Gonidia of both sexes respond to the same sex-inducer glycoprotein with different cleavage programs and substantial differences in cellular differentiation. Sexually induced female embryos fail to divide asymmetrically at the sixth division cycle, but then they do so at the seventh cycle (Starr, 1969). Thus, sexual females with ∼32 large eggs and ∼2000 to 4000 small somatic cells emerge (Figure 4A2). Sexually induced male embryos divide symmetrically six to eight times before all cells in the embryo divide asymmetrically one time. Therefore, somatic cells and germ cells of induced males (androgonidia) arise in a 1:1 ratio (Starr, 1969, 1970; Kirk, 1998). Cleavage pauses after asymmetrical division, but later, androgonidia undergo a second round of cleavage and differentiation, resulting in each androgonidium forming a packet of 64 or 128 flagellated sperm (Figure 4A4) (Starr, 1969, 1970; Hallmann et al., 1998; Kirk, 1998). In sexual development of RBR1-expressing male transformants, the diameter of sperm packets was 30 to 40% larger than that in strains that lacked RBR1 (Figure 7F). This corresponds to a doubling of cross-sectional area and suggests that the developing sperm packet in transformed males may undergo one extra round of cell division, to reach the normal cell size of sperm and thereby produce twice as many sperm.

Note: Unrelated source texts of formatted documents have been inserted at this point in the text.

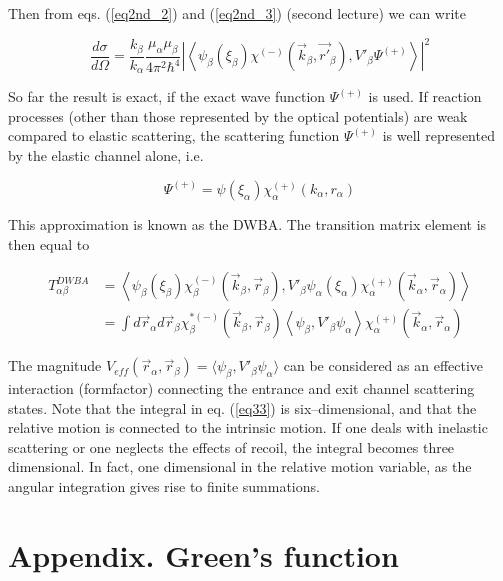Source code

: Then from eqs. (\ref{eq2nd_2}) and (\ref{eq2nd_3}) (second lecture) we can write


\begin{equation}\label{eq31}
\frac{d\sigma}{d\Omega}= \frac{k_\beta}{k_\alpha} \frac{\mu_\alpha \mu_\beta}{4 \pi^2 \hbar^4} \left|
\left\langle
\psi_\beta (\xi_\beta)\chi^{(-)}(\vec k_\beta, \vec {r'}_\beta),V'_\beta \Psi^{(+)}\right\rangle \right|^2
\end{equation}



So far the result is exact, if the exact wave function $\Psi^{(+)}$ is used. If reaction processes (other than those represented by the optical potentials) are weak compared to elastic scattering, the scattering function $\Psi^{(+)}$ is well represented by the elastic channel alone, i.e.

 \begin{equation}\label{eq32}
\Psi^{(+)}=\psi(\xi_\alpha) \chi_\alpha^{(+)} (k_\alpha, r_\alpha)
\end{equation}

This approximation is known as the DWBA. The transition matrix element is then equal to

\begin{equation}\label{eq33}
\begin{split}
T_{\alpha \beta}^{DWBA}&=\left\langle
\psi_\beta (\xi_\beta)\chi_\beta^{(-)}(\vec k_\beta, \vec r_\beta),V'_\beta \psi_\alpha(\xi_\alpha) \chi_\alpha^{(+)} (\vec k_\alpha,\vec r_\alpha)\right\rangle \\
& =\int d \vec r_\alpha d \vec r_\beta  \chi_\beta^{*(-)}(\vec k_\beta, \vec r_\beta)
\left\langle \psi_\beta ,V'_\beta \psi_\alpha \right\rangle \chi_\alpha^{(+)} (\vec k_\alpha,\vec r_\alpha)
\end{split}
\end{equation}

The magnitude $V_{eff}(\vec r_\alpha, \vec r_\beta)=\langle \psi_\beta,V'_\beta \psi_\alpha \rangle$ can be considered as an effective interaction (formfactor) connecting the entrance and exit channel scattering states.
Note that the integral in eq. (\ref{eq33}) is six--dimensional, and that the relative motion is connected to the intrinsic motion. If one deals with inelastic scattering or one neglects the effects of recoil, the integral becomes three dimensional. In fact, one dimensional in the relative motion variable, as the angular integration gives rise to finite summations.
\section{Appendix. Green's function}


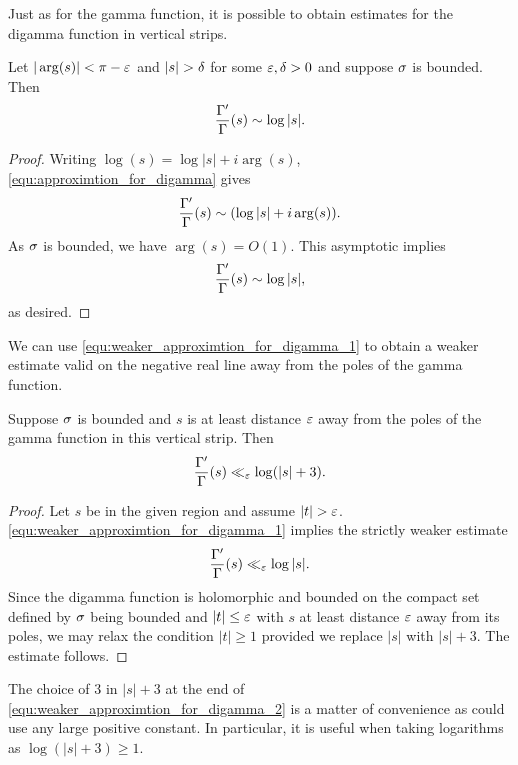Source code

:     Just as for the gamma function, it is possible to obtain estimates for the digamma function in vertical strips.

    \begin{corollary}\label{equ:weaker_approximtion_for_digamma_1}
      Let \(|\arg(s)| < \pi-\e\) and \(|s| > \d\) for some \(\e,\d > 0\) and suppose \(\s\) is bounded. Then
      \[
        \frac{\G'}{\G}(s) \sim \log|s|.
      \]
    \end{corollary}
    \begin{proof}
      Writing \(\log(s) = \log|s|+i\arg(s)\), \cref{equ:approximtion_for_digamma} gives
      \[
        \frac{\G'}{\G}(s) \sim (\log|s|+i\arg(s)).
      \]
      As \(\s\) is bounded, we have \(\arg(s) = O(1)\). This asymptotic implies
      \[
        \frac{\G'}{\G}(s) \sim \log|s|,
      \]
      as desired.
    \end{proof}

    We can use \cref{equ:weaker_approximtion_for_digamma_1} to obtain a weaker estimate valid on the negative real line away from the poles of the gamma function.

    \begin{corollary}\label{equ:weaker_approximtion_for_digamma_2}
      Suppose \(\s\) is bounded and \(s\) is at least distance \(\e\) away from the poles of the gamma function in this vertical strip. Then
      \[
        \frac{\G'}{\G}(s) \ll_{\e} \log(|s|+3).
      \]
    \end{corollary}
    \begin{proof}
      Let \(s\) be in the given region and assume \(|t| > \e\). \cref{equ:weaker_approximtion_for_digamma_1} implies the strictly weaker estimate
      \[
        \frac{\G'}{\G}(s) \ll_{\e} \log|s|.
      \]
      Since the digamma function is holomorphic and bounded on the compact set defined by \(\s\) being bounded and \(|t| \le \e\) with \(s\) at least distance \(\e\) away from its poles, we may relax the condition \(|t| \ge 1\) provided we replace \(|s|\) with \(|s|+3\). The estimate follows.
    \end{proof}

    The choice of \(3\) in \(|s|+3\) at the end of \cref{equ:weaker_approximtion_for_digamma_2} is a matter of convenience as could use any large positive constant. In particular, it is useful when taking logarithms as \(\log(|s|+3) \ge 1\).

The observation that female RBR1 functions in transgenic males and results in enlarged reproductive cells (i.e., gonidia and sperm packets in the asexual and sexual life cycles) (Figure 7) suggests that a functionally related analog of RBR1 exists in males. We have also shown that RBR1 expression increases by ∼78% in females after sex induction (Figure 4B), indicating a modified action of RBR1 in sexually induced females. These results implicate RBRs in the regulation of the gender-specific cleavage programs of the embryo. After sexual induction, both the timing of cell cleavage, particularly of the asymmetrical cleavage, and the cell type–specific cell sizes are different in male and female embryos. Therefore, the reason for the divergent evolution of RB-related proteins in females and males appears to be based on sexual development, as males and females respond to the same sex-inducer with different cleavage programs and substantial differences in cellular differentiation. The gender-specific cleavage programs in sexually induced algae probably coevolved with gender-specific RBRs, which adapted their function in a gender-specific way. Such an adaptation could be possible (1) by a gender-specific modification of RBR's interaction characteristics with hitherto existing protein binding partners, (2) through a gender-specific coevolution of RBRs and their interaction partners, or (3) by a gender-specific acquisition of new binding partners. To date, over 100 proteins have been reported to interact with RB family proteins (Morris and Dyson, 2001), and all of these interactions are potential targets when RBR functions are modulated.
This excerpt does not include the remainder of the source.